- **What to do**
Lines holding the word "notify" are the ones to copy from the data below.

** Opening Materials provided block **

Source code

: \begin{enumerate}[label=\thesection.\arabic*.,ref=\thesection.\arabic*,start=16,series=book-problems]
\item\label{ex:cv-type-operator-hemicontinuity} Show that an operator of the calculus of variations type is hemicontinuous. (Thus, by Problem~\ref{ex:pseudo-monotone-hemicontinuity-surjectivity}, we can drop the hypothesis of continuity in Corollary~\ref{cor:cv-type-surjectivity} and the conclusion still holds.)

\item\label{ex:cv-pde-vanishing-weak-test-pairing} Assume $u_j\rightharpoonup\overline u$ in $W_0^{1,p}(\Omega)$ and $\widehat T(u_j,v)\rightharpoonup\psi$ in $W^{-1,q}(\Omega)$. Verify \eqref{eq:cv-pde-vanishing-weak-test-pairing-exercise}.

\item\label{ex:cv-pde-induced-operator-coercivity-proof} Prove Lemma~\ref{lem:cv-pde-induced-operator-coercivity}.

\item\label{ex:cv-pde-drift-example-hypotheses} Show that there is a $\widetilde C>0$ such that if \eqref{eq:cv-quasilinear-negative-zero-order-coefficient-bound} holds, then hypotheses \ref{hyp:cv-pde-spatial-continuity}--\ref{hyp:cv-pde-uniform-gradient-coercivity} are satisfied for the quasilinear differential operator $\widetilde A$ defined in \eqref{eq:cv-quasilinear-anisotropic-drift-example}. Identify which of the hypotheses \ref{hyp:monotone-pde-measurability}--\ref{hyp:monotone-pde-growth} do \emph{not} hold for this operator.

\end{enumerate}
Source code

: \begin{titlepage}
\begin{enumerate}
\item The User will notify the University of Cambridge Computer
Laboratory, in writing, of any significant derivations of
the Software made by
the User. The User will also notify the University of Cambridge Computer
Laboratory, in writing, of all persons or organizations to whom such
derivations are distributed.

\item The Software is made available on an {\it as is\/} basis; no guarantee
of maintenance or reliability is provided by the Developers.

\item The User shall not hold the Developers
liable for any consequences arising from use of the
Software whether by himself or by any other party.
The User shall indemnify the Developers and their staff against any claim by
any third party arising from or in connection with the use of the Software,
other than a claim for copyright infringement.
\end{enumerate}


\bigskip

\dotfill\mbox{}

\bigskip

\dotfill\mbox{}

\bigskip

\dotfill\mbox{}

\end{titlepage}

** Closing Materials provided block **

- **Result of the task**
\item The User will notify the University of Cambridge Computer
the User. The User will also notify the University of Cambridge Computer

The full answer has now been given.